Why a checklist beats a profile rewrite
People rewrite their whole profile, get exhausted halfway, and ship something half-finished. A checklist lets you fix the highest-leverage things first and stop when you run out of time. Each item below is ordered by how much it moves recruiter behavior, not by where it sits on the page.
The 14-point checklist
1. Profile photo that looks like a working professional
No sunglasses, no cropped wedding photo, no avatar. A plain background, your face filling about 60% of the frame, and a neutral or warm expression. You do not need a studio. A phone camera near a window is enough.
2. A headline that says what you do, not just your job title
"Marketing Manager at Acme" tells a recruiter nothing they couldn't get from your current role. "B2B SaaS marketing manager — demand gen, lifecycle, 3x pipeline in 18 months" tells them what to message you about. Use the 220 characters.
3. A banner image that isn't the default grey
The default banner signals an unfinished profile. Even a simple branded color block or a relevant stock image moves you out of the "abandoned account" bucket.
4. The first two lines of your About section
LinkedIn truncates the About section after roughly two lines on most screens. Those two lines are your hook. Lead with the outcome you produce, not your career history.
5. A complete About section that reads like a person wrote it
Three to five short paragraphs. What you do, who you do it for, proof, and how to reach you. Skip the third-person corporate voice. Write the way you'd explain your job to a smart friend.
6. Every role has a description, not just a title
Empty job entries look like padding. Two or three bullet points per role with a concrete result beats a wall of responsibilities.
7. Quantified results in at least your last two roles
Numbers stop the scroll. "Reduced onboarding time from 6 weeks to 9 days" beats "improved onboarding processes."
8. Skills section reflects what you want to be hired for
LinkedIn lets you pin three skills. Recruiters filter on skills. If you want your next role to be data analysis, data analysis should be pinned and endorsed, not buried under "Microsoft Office."
9. Custom profile URL
The default URL with random numbers looks careless on a CV or email signature. Change it to linkedin.com/in/yourname while it's still available.
10. "Open to work" set correctly
You can show it to recruiters only, not the whole network, if you're job searching quietly. Most people don't know that toggle exists.

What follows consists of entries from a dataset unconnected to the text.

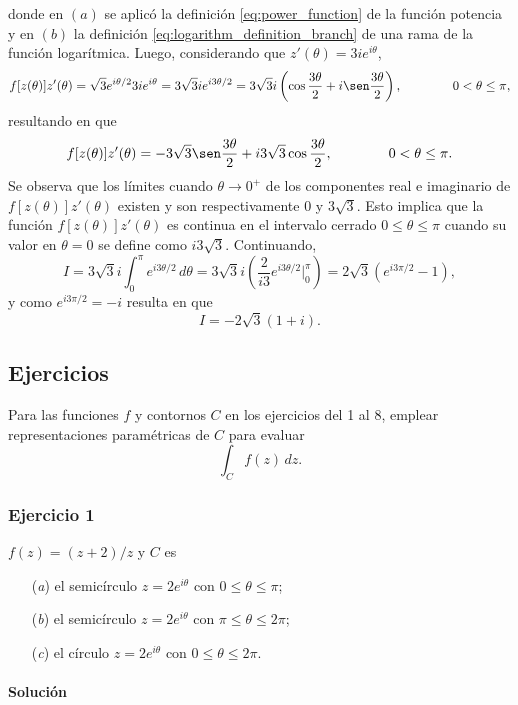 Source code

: \documentclass[a4paper]{report}
\begin{document}
donde en \((a)\) se aplicó la definición \ref{eq:power_function} de la función potencia y en \((b)\) la definición \ref{eq:logarithm_definition_branch} de una rama de la función logarítmica. Luego, considerando que \(z'(\theta)=3ie^{i\theta}\),
\[
 f[z(\theta)]z'(\theta)=\sqrt{3}e^{i\theta/2}3ie^{i\theta}=3\sqrt{3}ie^{i3\theta/2}
 =3\sqrt{3}i\left(\cos\frac{3\theta}{2}+i\sen\frac{3\theta}{2}\right),
 \qquad\qquad 0<\theta\leq\pi,
\]
resultando en que 
\[
 f[z(\theta)]z'(\theta)=-3\sqrt{3}\sen\frac{3\theta}{2}+i3\sqrt{3}\cos\frac{3\theta}{2},
 \qquad\qquad 0<\theta\leq\pi.
\]
Se observa que los límites cuando \(\theta\to0^+\) de los componentes real e imaginario de \(f[z(\theta)]z'(\theta)\) existen y son respectivamente \(0\) y \(3\sqrt{3}\). Esto implica que la función \(f[z(\theta)]z'(\theta)\) es continua en el intervalo cerrado \(0\leq\theta\leq\pi\) cuando su valor en \(\theta=0\) se define como \(i3\sqrt{3}\). Continuando,
\[
 I=3\sqrt{3}i\int_0^\pi e^{i3\theta/2}\,d\theta
 =3\sqrt{3}i\left(\frac{2}{i3}e^{i3\theta/2}\bigg|_0^\pi\right)
 =2\sqrt{3}\left(e^{i3\pi/2}-1\right),
\]
y como \(e^{i3\pi/2}=-i\) resulta en que 
\[
 I=-2\sqrt{3}(1+i).
\]


\subsection*{Ejercicios}

Para las funciones \(f\) y contornos \(C\) en los ejercicios del 1 al 8, emplear representaciones paramétricas de \(C\) para evaluar
\[
 \int_C f(z)\,dz.
\]

\subsubsection{Ejercicio 1}

\(f(z)=(z+2)/z\) y \(C\) es
\begin{itemize}
 \item[(\textit{a})] el semicírculo \(z=2e^{i\theta}\) con \(0\leq\theta\leq\pi\);
 \item[(\textit{b})] el semicírculo \(z=2e^{i\theta}\) con \(\pi\leq\theta\leq2\pi\);
 \item[(\textit{c})] el círculo \(z=2e^{i\theta}\) con \(0\leq\theta\leq2\pi\).
\end{itemize}

\paragraph{Solución}
\end{document}

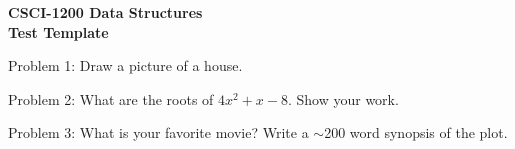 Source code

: \documentclass[10pt]{article}
\begin{document}
\begin{center}
  \LARGE \textbf{
    CSCI-1200 Data Structures \\
    Test Template}
\end{center}

Problem 1: Draw a picture of a house.

\fbox{\parbox{6.9in}{ \ \vspace{4in} \ }}

\vspace{0.2in}



Problem 2: What are the roots of $ 4x^2 + x -8 $.  Show your work.

\fbox{\parbox{6.9in}{ \ \vspace{4in} \ }}

\newpage

Problem 3: What is your favorite movie?  Write a $\sim$200 word
synopsis of the plot.

\fbox{\parbox{6.9in}{ \ \vspace{9.5in} \ }}

\newpage



\end{document}
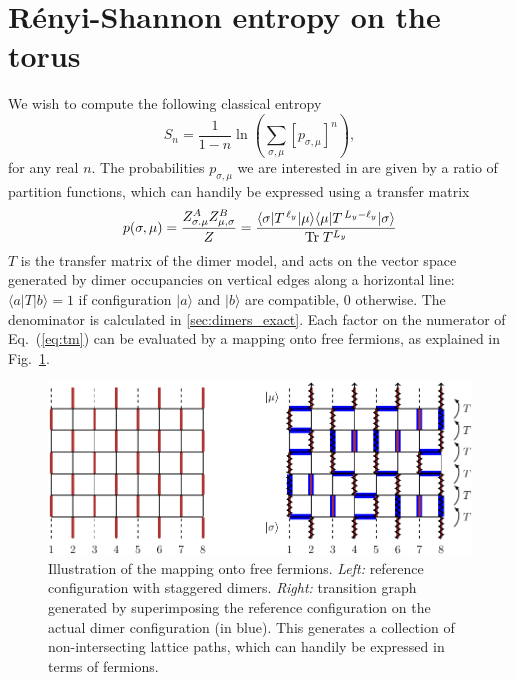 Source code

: \documentclass[11pt]{iopart}
\begin{document}
\section{R\'enyi-Shannon entropy on the torus}
\label{sec:lgv}
We wish to compute the following classical entropy
\begin{equation}
 S_n=\frac{1}{1-n} \ln \left(\sum_{\sigma,\mu} [p_{\sigma,\mu}]^n\right), 
\end{equation}
for any real $n$. The probabilities $p_{\sigma,\mu}$ we are interested in are given by a ratio of partition functions, which can handily be expressed using a transfer matrix
\begin{equation}\label{eq:tm}
 p(\sigma,\mu)=\frac{Z_{\sigma.\mu}^A Z_{\mu,\sigma}^B}{Z}=\frac{\langle  \sigma|T^{\,\ell_y}|\mu\rangle\langle \mu|T^{\,L_y-\ell_y}|\sigma\rangle}{{\rm Tr}\; T^{L_y}}
\end{equation}
$T$ is the transfer matrix of the dimer model, and acts on the vector space generated by dimer occupancies on vertical edges along a horizontal line: $\langle a|T|b\rangle=1$ if configuration $|a\rangle$ and $|b\rangle$ are compatible, $0$ otherwise. The denominator is calculated in \ref{sec:dimers_exact}. Each factor on the numerator of Eq.~(\ref{eq:tm}) can be evaluated by a mapping onto free fermions\cite{Lieb1967,Alet_dimers2,Misguich}, as explained in Fig.~\ref{fig:freefermions}.  
\begin{figure}[ht]
\begin{center}
\includegraphics{./figures/free_fermions.pdf}
  \end{center}
  \caption{Illustration of the mapping onto free fermions. \emph{Left:} reference configuration with staggered dimers. \emph{Right:} transition graph generated by superimposing the reference configuration on the actual dimer configuration (in blue). This generates a collection of non-intersecting lattice paths, which can handily be expressed in terms of fermions. }
  \label{fig:freefermions}
  \end{figure}
\end{document}
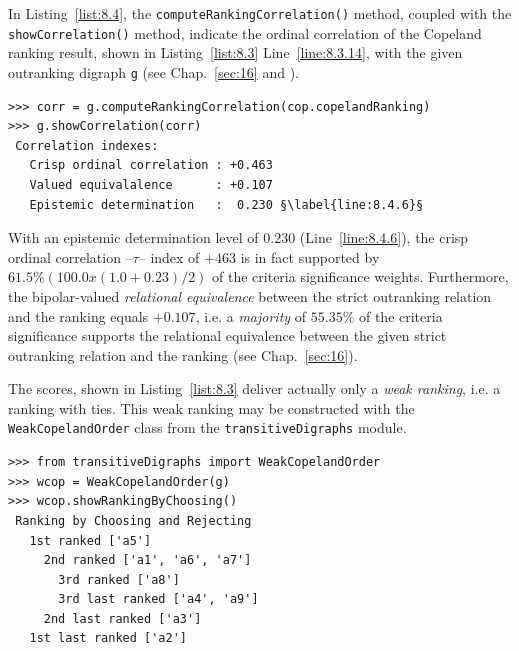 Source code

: In Listing~\vref{list:8.4}, the \texttt{computeRankingCorrelation()} method, coupled with the \texttt{showCorrelation()} method, indicate the ordinal correlation of the {\sc Cope\-land} ranking result, shown in Listing~\vref{list:8.3} Line~\ref{line:8.3.14}, with the given outranking digraph \texttt{g} (see Chap.~\ref{sec:16} and \citealp{BIS-2012a}).
\begin{lstlisting}[caption={Checking the ordinal quality of the \Copeland ranking},label=list:8.4]
>>> corr = g.computeRankingCorrelation(cop.copelandRanking)
>>> g.showCorrelation(corr)
 Correlation indexes:
   Crisp ordinal correlation : +0.463
   Valued equivalalence      : +0.107
   Epistemic determination   :  0.230 §\label{line:8.4.6}§
\end{lstlisting}

With an epistemic determination level of $0.230$ (Line~\vref{line:8.4.6}), the crisp ordinal correlation --\Kendall $\tau$-- index of $+463$ is in fact supported by $61.5\% (100.0 x (1.0 + 0.23)/2)$ of the criteria significance weights. Furthermore, the bipolar-valued \emph{relational equivalence} between the strict outranking relation and the \Copeland ranking equals $+0.107$, i.e. a \emph{majority} of $55.35\%$ of the criteria significance supports the relational equivalence between the given strict outranking relation and the \Copeland ranking (see Chap.~\ref{sec:16}).

The \Copeland scores, shown in Listing~\vref{list:8.3} deliver actually only a \emph{weak ranking}, i.e. a ranking with ties. This weak ranking may be constructed with the \texttt{WeakCopelandOrder} class  from the \texttt{transitiveDigraphs} module.
\begin{lstlisting}[caption={Computing a weak \Copeland ranking},label=list:8.5]
>>> from transitiveDigraphs import WeakCopelandOrder
>>> wcop = WeakCopelandOrder(g)
>>> wcop.showRankingByChoosing()
 Ranking by Choosing and Rejecting
   1st ranked ['a5']
     2nd ranked ['a1', 'a6', 'a7']
       3rd ranked ['a8']
       3rd last ranked ['a4', 'a9']
     2nd last ranked ['a3']
   1st last ranked ['a2']
\end{lstlisting}

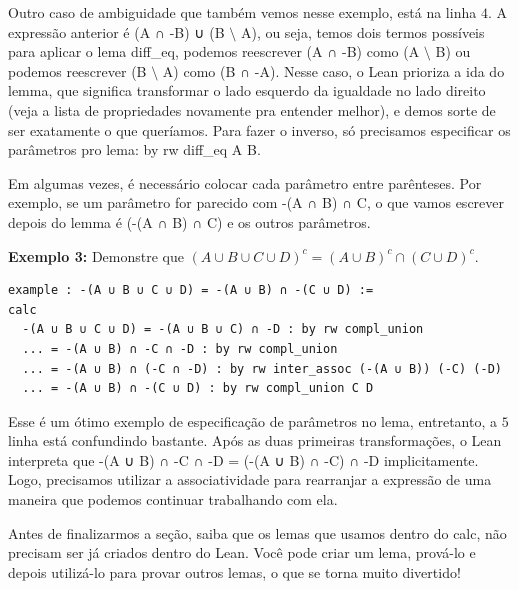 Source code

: Outro caso de ambiguidade que também vemos nesse exemplo, está na linha $4$. A expressão anterior é {\selectfont (A ∩ -B) ∪ (B $\setminus$ A)}, ou seja, temos dois termos possíveis para aplicar o lema {\selectfont diff\_eq}, podemos reescrever {\selectfont (A ∩ -B)} como {\selectfont (A $\setminus$ B)} ou podemos reescrever  {\selectfont (B $\setminus$ A)} como {\selectfont (B ∩ -A)}. Nesse caso, o Lean prioriza a ida do lemma, que significa transformar o lado esquerdo da igualdade no lado direito (veja a lista de propriedades novamente pra entender melhor), e demos sorte de ser exatamente o que queríamos. Para fazer o inverso, só precisamos especificar os parâmetros pro lema: {\selectfont by rw diff\_eq A B}.

Em algumas vezes, é necessário colocar cada parâmetro entre parênteses. Por exemplo, se um parâmetro for parecido com {\selectfont -(A ∩ B) ∩ C}, o que vamos escrever depois do lemma é {\selectfont (-(A ∩ B) ∩ C)} e os outros parâmetros.

\textbf{Exemplo 3:} Demonstre que $(A \cup B \cup C \cup D)^c = (A \cup B)^c \cap (C \cup D)^c$.

\begin{lstlisting}
example : -(A ∪ B ∪ C ∪ D) = -(A ∪ B) ∩ -(C ∪ D) :=
calc
  -(A ∪ B ∪ C ∪ D) = -(A ∪ B ∪ C) ∩ -D : by rw compl_union
  ... = -(A ∪ B) ∩ -C ∩ -D : by rw compl_union
  ... = -(A ∪ B) ∩ (-C ∩ -D) : by rw inter_assoc (-(A ∪ B)) (-C) (-D)
  ... = -(A ∪ B) ∩ -(C ∪ D) : by rw compl_union C D \end{lstlisting}

Esse é um ótimo exemplo de especificação de parâmetros no lema, entretanto, a $5$ linha está confundindo bastante. Após as duas primeiras transformações, o Lean interpreta que {\selectfont -(A ∪ B) ∩ -C ∩ -D = (-(A ∪ B) ∩ -C) ∩ -D} implicitamente. Logo, precisamos utilizar a associatividade para rearranjar a expressão de uma maneira que podemos continuar trabalhando com ela.

Antes de finalizarmos a seção, saiba que os lemas que usamos dentro do {\selectfont calc}, não precisam ser já criados dentro do Lean. Você pode criar um lema, prová-lo e depois utilizá-lo para provar outros lemas, o que se torna muito divertido!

11. Featured section with one or two real artifacts
A case study, a talk, a published article, a portfolio link. One strong item beats five weak ones.
12. Recommendations from people who managed or worked with you
Two specific recommendations outweigh ten generic ones. Ask the people who can speak to a concrete project.

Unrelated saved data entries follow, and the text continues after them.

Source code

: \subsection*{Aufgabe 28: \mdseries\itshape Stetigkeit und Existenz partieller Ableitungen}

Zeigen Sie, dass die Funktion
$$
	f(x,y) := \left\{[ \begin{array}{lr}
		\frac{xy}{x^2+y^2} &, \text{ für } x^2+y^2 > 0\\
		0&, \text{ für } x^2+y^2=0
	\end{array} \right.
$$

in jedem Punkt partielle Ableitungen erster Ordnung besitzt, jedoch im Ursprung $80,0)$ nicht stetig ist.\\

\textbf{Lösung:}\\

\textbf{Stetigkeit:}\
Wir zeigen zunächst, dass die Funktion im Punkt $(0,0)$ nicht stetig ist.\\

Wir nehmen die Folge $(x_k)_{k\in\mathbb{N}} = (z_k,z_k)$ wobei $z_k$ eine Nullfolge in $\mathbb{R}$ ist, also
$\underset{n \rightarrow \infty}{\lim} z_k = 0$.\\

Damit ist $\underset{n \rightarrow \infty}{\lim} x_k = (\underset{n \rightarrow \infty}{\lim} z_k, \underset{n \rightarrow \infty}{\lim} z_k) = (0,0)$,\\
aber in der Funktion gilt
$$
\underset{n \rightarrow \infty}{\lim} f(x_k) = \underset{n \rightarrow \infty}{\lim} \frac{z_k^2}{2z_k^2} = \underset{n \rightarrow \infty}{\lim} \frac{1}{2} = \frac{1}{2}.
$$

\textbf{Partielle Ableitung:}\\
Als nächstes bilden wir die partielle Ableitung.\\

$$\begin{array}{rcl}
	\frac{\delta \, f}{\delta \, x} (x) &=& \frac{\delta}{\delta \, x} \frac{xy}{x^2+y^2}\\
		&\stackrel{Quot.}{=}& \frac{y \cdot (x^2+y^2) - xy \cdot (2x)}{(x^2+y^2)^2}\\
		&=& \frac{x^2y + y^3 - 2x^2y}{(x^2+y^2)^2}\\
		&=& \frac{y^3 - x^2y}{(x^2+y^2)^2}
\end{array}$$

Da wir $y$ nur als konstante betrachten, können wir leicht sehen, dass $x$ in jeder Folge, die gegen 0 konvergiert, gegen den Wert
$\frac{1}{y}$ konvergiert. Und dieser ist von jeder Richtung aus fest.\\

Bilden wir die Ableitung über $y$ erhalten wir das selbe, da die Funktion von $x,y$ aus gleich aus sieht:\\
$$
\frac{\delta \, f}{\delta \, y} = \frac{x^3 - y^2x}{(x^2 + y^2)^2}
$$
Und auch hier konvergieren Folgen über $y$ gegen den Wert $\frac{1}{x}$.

13. Location and industry filled in
Recruiters filter on both. An empty location field can quietly remove you from search results for roles you'd want.
14. Activity that isn't empty or embarrassing
You don't need to post weekly. But a profile with zero activity in two years next to one with a few thoughtful comments reads differently to a hiring manager.
How to use this without spending a weekend
Do items 1 through 5 today. They're the ones a recruiter sees before deciding to keep reading. Do 6 through 9 this week. The rest can wait. A profile that nails the first five beats a fully polished one that took you a month and you never finished.
The one mistake to avoid
Don't optimize for other people in your field. They're not hiring you. Optimize for the recruiter who has 40 profiles open and 11 seconds for each. Clarity beats cleverness every time.